### WHAT YOU SHOULD DO
Every entry below should be printed exactly, without its images.

### ENTRIES SHOWN
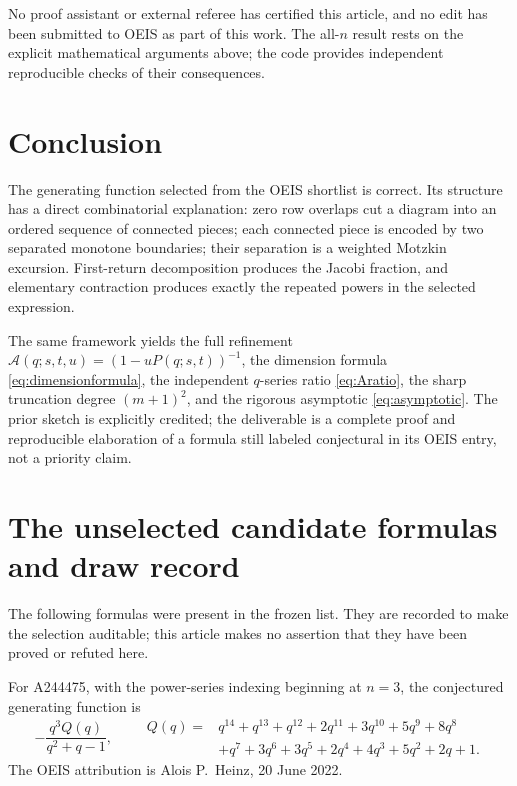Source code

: \documentclass[11pt,letterpaper]{article}
\numberwithin{equation}{section}
\theoremstyle{definition}
\newcommand{\Aall}{\mathcal A}
\begin{document}
No proof assistant or external referee has certified this article, and no
edit has been submitted to OEIS as part of this work. The all-$n$ result
rests on the explicit mathematical arguments above; the code provides
independent reproducible checks of their consequences.

\section{Conclusion}
The generating function selected from the OEIS shortlist is correct.
Its structure has a direct combinatorial explanation: zero row overlaps
cut a diagram into an ordered sequence of connected pieces; each connected
piece is encoded by two separated monotone boundaries; their separation
is a weighted Motzkin excursion. First-return decomposition produces the
Jacobi fraction, and elementary contraction produces exactly the repeated
powers in the selected expression.

The same framework yields the full refinement
$\Aall(q;s,t,u)=(1-uP(q;s,t))^{-1}$, the dimension formula
\eqref{eq:dimensionformula}, the independent $q$-series ratio
\eqref{eq:Aratio}, the sharp truncation degree $(m+1)^2$, and the rigorous
asymptotic \eqref{eq:asymptotic}. The prior sketch is explicitly credited;
the deliverable is a complete proof and reproducible elaboration of a
formula still labeled conjectural in its OEIS entry, not a priority claim.

\appendix
\section{The unselected candidate formulas and draw record}
\label{app:candidates}

The following formulas were present in the frozen list. They are recorded
to make the selection auditable; this article makes no assertion that they
have been proved or refuted here.

For A244475, with the power-series indexing beginning at $n=3$, the
conjectured generating function is \cite{oeis244475}
\begin{equation}
 -\frac{q^3 Q(q)}{q^2+q-1},
 \qquad
 \begin{aligned}
 Q(q)={}&q^{14}+q^{13}+q^{12}+2q^{11}+3q^{10}+5q^9+8q^8\\
       &+q^7+3q^6+3q^5+2q^4+4q^3+5q^2+2q+1.
 \end{aligned}
 \label{eq:candidateStern}
\end{equation}
The OEIS attribution is Alois P.\ Heinz, 20 June 2022.
\end{document}
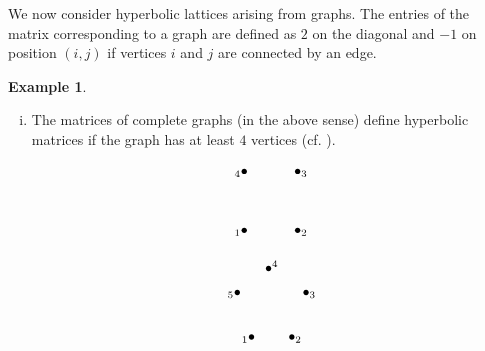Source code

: \documentclass[10pt, preprint]{elsarticle}
\theoremstyle{definition}
\newtheorem{example}[theorem]{Example}
\theoremstyle{definition}
\begin{document}
We now consider hyperbolic lattices arising from graphs. The entries of the matrix corresponding to a graph  are defined as $2$ on the diagonal and $-1$ on position $(i,j)$ if vertices $i$ and $j$ are connected by an edge.
\begin{example}
\begin{enumerate}[(i)]
\item The matrices of complete graphs (in the above sense) define hyperbolic matrices if the graph has at least $4$ vertices (cf. ). 
\begin{figure}[h!]
\begin{minipage}[c]{0.5\textwidth}
\[\xygraph{
                         !{<0cm,0cm>;<1.5cm,0cm>:<0cm,1.5cm>::}
                         !{(0,0)}*+{{}_{1}\bullet}="1"
                         !{(1,0)}*+{\bullet_{2}}="2"
                         !{(1,1)}*+{\bullet_{3}}="3"
                         !{(0,1)}*+{{}_{4}\bullet}="4"
                         "1"-"2"
                         "1"-"3"
                         "1"-"4"
                         "2"-"3"
                         "2"-"4"
                         "3"-"4"
                         }\]
                         
                         \end{minipage}
                         \begin{minipage}[c]{0.5\textwidth}

\[\xygraph{
                         !{<0cm,0cm>;<1cm,0cm>:<0cm,1cm>::}
                         !{(-0.59,-0.81)}*+{{}_{1}\bullet}="1"
                         !{(0.59,-0.81)}*+{\bullet_{2}}="2"
                         !{(0.95,0.31)}*+{\bullet_{3}}="3"
                         !{(0,1)}*+{\bullet^{4}}="4"
                         !{(-0.95,0.31)}*+{{}_{5}\bullet}="5"
                         "1"-"2"
                         "1"-"3"
                         "1"-"4"
                         "1"-"5"
                         "2"-"3"
                         "2"-"4"
                         "2"-"5"
                         "3"-"4"
                         "3"-"5"
                         "4"-"5"
                         }\]
                         

\end{minipage}
\end{figure}
\end{enumerate}
\end{example}
\end{document}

### TASK RESULT
Source code

: \documentclass[11pt,letterpaper]{article}
\numberwithin{equation}{section}
\theoremstyle{definition}
\newcommand{\Aall}{\mathcal A}
\begin{document}
No proof assistant or external referee has certified this article, and no
edit has been submitted to OEIS as part of this work. The all-$n$ result
rests on the explicit mathematical arguments above; the code provides
independent reproducible checks of their consequences.

\section{Conclusion}
The generating function selected from the OEIS shortlist is correct.
Its structure has a direct combinatorial explanation: zero row overlaps
cut a diagram into an ordered sequence of connected pieces; each connected
piece is encoded by two separated monotone boundaries; their separation
is a weighted Motzkin excursion. First-return decomposition produces the
Jacobi fraction, and elementary contraction produces exactly the repeated
powers in the selected expression.

The same framework yields the full refinement
$\Aall(q;s,t,u)=(1-uP(q;s,t))^{-1}$, the dimension formula
\eqref{eq:dimensionformula}, the independent $q$-series ratio
\eqref{eq:Aratio}, the sharp truncation degree $(m+1)^2$, and the rigorous
asymptotic \eqref{eq:asymptotic}. The prior sketch is explicitly credited;
the deliverable is a complete proof and reproducible elaboration of a
formula still labeled conjectural in its OEIS entry, not a priority claim.

\appendix
\section{The unselected candidate formulas and draw record}
\label{app:candidates}

The following formulas were present in the frozen list. They are recorded
to make the selection auditable; this article makes no assertion that they
have been proved or refuted here.

For A244475, with the power-series indexing beginning at $n=3$, the
conjectured generating function is \cite{oeis244475}
\begin{equation}
 -\frac{q^3 Q(q)}{q^2+q-1},
 \qquad
 \begin{aligned}
 Q(q)={}&q^{14}+q^{13}+q^{12}+2q^{11}+3q^{10}+5q^9+8q^8\\
       &+q^7+3q^6+3q^5+2q^4+4q^3+5q^2+2q+1.
 \end{aligned}
 \label{eq:candidateStern}
\end{equation}
The OEIS attribution is Alois P.\ Heinz, 20 June 2022.
\end{document}
Source code

: \documentclass[10pt, preprint]{elsarticle}
\theoremstyle{definition}
\newtheorem{example}[theorem]{Example}
\theoremstyle{definition}
\begin{document}
We now consider hyperbolic lattices arising from graphs. The entries of the matrix corresponding to a graph  are defined as $2$ on the diagonal and $-1$ on position $(i,j)$ if vertices $i$ and $j$ are connected by an edge.
\begin{example}
\begin{enumerate}[(i)]
\item The matrices of complete graphs (in the above sense) define hyperbolic matrices if the graph has at least $4$ vertices (cf. ). 
\begin{figure}[h!]
\begin{minipage}[c]{0.5\textwidth}
\[\xygraph{
                         !{<0cm,0cm>;<1.5cm,0cm>:<0cm,1.5cm>::}
                         !{(0,0)}*+{{}_{1}\bullet}="1"
                         !{(1,0)}*+{\bullet_{2}}="2"
                         !{(1,1)}*+{\bullet_{3}}="3"
                         !{(0,1)}*+{{}_{4}\bullet}="4"
                         "1"-"2"
                         "1"-"3"
                         "1"-"4"
                         "2"-"3"
                         "2"-"4"
                         "3"-"4"
                         }\]
                         
                         \end{minipage}
                         \begin{minipage}[c]{0.5\textwidth}

\[\xygraph{
                         !{<0cm,0cm>;<1cm,0cm>:<0cm,1cm>::}
                         !{(-0.59,-0.81)}*+{{}_{1}\bullet}="1"
                         !{(0.59,-0.81)}*+{\bullet_{2}}="2"
                         !{(0.95,0.31)}*+{\bullet_{3}}="3"
                         !{(0,1)}*+{\bullet^{4}}="4"
                         !{(-0.95,0.31)}*+{{}_{5}\bullet}="5"
                         "1"-"2"
                         "1"-"3"
                         "1"-"4"
                         "1"-"5"
                         "2"-"3"
                         "2"-"4"
                         "2"-"5"
                         "3"-"4"
                         "3"-"5"
                         "4"-"5"
                         }\]
                         

\end{minipage}
\end{figure}
\end{enumerate}
\end{example}
\end{document}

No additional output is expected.